Saved entries:

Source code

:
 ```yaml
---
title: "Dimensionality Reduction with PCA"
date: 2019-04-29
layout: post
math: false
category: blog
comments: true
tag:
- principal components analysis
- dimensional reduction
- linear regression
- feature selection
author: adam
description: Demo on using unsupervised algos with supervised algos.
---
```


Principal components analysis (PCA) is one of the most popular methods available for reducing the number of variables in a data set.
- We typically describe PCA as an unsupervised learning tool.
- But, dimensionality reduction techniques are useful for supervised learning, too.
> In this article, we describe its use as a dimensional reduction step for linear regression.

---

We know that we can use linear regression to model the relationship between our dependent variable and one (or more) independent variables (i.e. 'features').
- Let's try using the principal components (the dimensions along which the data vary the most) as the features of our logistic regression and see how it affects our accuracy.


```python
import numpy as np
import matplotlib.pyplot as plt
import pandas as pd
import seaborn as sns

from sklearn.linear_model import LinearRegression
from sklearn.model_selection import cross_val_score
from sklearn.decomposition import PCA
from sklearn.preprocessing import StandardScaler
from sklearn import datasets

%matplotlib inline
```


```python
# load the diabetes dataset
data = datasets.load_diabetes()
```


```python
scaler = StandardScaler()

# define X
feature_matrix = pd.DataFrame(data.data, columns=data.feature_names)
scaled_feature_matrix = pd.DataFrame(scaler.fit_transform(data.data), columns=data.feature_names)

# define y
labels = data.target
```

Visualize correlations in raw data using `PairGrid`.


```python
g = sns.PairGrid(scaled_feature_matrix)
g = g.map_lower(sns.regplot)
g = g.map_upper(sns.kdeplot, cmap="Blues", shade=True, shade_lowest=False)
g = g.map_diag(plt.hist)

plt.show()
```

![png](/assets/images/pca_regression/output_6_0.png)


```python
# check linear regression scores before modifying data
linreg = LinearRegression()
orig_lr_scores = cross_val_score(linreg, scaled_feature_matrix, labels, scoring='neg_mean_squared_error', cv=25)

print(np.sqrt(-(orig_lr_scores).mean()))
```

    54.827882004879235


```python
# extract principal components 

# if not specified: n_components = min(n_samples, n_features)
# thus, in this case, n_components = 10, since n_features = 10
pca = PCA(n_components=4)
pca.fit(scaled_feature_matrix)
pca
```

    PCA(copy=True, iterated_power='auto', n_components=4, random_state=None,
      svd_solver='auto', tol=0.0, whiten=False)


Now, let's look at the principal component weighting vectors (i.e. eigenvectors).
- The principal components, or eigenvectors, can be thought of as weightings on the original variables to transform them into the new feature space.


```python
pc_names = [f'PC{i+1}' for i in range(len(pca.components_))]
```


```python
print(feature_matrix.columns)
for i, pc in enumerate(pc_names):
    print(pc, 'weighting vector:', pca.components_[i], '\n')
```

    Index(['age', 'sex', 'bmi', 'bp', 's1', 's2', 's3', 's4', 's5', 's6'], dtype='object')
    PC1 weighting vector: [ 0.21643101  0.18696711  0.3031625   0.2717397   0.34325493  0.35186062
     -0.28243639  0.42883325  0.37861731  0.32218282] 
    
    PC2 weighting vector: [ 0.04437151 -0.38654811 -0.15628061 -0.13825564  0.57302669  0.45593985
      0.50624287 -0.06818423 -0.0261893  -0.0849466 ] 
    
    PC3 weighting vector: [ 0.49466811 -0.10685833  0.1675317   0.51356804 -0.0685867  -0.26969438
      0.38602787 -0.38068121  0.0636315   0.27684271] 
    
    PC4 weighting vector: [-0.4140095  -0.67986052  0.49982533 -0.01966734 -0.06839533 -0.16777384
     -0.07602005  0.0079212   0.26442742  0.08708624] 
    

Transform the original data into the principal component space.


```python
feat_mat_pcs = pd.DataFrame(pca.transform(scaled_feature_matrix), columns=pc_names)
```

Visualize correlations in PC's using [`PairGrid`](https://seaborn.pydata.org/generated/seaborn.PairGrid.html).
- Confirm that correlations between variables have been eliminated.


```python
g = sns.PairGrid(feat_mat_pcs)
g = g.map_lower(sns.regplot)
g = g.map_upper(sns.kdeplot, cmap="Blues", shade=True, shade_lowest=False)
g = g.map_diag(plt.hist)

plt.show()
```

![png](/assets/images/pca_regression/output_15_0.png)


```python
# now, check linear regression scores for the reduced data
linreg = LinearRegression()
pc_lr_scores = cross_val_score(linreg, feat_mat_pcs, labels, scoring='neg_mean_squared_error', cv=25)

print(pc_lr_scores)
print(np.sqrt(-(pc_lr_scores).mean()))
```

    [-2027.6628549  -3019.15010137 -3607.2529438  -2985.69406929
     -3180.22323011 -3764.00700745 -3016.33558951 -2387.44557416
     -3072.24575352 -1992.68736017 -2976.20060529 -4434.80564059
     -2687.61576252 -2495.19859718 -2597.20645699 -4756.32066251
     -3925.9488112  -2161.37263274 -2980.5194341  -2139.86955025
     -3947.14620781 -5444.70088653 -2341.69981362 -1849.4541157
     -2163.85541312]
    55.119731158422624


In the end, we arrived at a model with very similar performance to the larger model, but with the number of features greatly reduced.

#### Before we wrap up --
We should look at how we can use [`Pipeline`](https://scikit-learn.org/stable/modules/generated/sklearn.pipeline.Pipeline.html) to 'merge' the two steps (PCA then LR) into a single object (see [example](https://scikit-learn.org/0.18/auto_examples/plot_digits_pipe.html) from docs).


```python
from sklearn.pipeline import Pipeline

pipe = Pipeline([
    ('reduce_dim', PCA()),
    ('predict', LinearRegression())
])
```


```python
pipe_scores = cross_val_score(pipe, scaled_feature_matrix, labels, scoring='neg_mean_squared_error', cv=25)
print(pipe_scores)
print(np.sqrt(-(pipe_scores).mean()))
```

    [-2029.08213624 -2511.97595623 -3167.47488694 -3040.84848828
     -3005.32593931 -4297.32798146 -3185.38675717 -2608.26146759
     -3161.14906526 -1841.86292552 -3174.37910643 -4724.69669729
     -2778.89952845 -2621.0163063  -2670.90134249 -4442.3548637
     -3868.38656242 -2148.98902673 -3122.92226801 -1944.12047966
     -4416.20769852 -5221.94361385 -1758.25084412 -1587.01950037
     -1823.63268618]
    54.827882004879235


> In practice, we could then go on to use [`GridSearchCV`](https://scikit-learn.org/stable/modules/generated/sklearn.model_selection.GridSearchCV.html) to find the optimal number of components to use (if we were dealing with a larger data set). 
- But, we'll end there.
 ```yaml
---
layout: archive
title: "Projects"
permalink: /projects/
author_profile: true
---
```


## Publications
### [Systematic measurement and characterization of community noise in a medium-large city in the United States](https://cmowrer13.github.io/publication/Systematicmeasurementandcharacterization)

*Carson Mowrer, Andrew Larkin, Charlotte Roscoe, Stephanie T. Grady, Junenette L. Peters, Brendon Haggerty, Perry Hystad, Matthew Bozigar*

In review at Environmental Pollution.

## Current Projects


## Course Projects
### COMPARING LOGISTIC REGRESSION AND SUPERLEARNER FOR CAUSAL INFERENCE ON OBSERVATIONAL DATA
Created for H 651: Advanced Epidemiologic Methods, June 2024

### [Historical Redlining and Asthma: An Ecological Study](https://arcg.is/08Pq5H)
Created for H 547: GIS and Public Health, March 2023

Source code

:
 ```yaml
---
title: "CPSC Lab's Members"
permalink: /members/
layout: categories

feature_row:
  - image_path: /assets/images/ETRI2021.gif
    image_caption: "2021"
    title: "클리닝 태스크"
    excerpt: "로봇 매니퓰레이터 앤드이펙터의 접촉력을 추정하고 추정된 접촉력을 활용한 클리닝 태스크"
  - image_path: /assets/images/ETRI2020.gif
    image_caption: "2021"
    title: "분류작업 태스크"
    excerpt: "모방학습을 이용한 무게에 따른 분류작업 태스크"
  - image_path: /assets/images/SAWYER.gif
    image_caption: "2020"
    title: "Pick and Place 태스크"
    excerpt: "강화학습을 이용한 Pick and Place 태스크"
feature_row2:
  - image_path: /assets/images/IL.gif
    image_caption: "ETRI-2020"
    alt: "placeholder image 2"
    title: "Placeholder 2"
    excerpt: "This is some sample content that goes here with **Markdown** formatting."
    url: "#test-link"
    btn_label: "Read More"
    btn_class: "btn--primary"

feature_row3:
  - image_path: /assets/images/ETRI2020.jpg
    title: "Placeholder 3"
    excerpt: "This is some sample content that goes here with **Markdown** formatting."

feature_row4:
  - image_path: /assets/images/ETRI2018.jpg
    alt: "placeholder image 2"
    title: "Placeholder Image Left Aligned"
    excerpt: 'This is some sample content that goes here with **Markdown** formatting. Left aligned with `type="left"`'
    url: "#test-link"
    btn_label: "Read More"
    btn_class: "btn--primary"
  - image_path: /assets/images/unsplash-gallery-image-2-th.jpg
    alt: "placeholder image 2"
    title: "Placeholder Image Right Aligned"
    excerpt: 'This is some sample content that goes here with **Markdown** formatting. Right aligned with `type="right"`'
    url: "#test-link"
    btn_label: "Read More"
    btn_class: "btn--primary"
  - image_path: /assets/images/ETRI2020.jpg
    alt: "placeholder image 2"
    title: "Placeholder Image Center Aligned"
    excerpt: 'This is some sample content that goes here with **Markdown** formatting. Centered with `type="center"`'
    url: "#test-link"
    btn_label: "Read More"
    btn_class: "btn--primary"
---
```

▶ Task requirements: Please return all lines above in which the string "images" is found.

▶ Result:
![png](/assets/images/pca_regression/output_6_0.png)
![png](/assets/images/pca_regression/output_15_0.png)
  - image_path: /assets/images/ETRI2021.gif
  - image_path: /assets/images/ETRI2020.gif
  - image_path: /assets/images/SAWYER.gif
  - image_path: /assets/images/IL.gif
  - image_path: /assets/images/ETRI2020.jpg
  - image_path: /assets/images/ETRI2018.jpg
  - image_path: /assets/images/unsplash-gallery-image-2-th.jpg
  - image_path: /assets/images/ETRI2020.jpg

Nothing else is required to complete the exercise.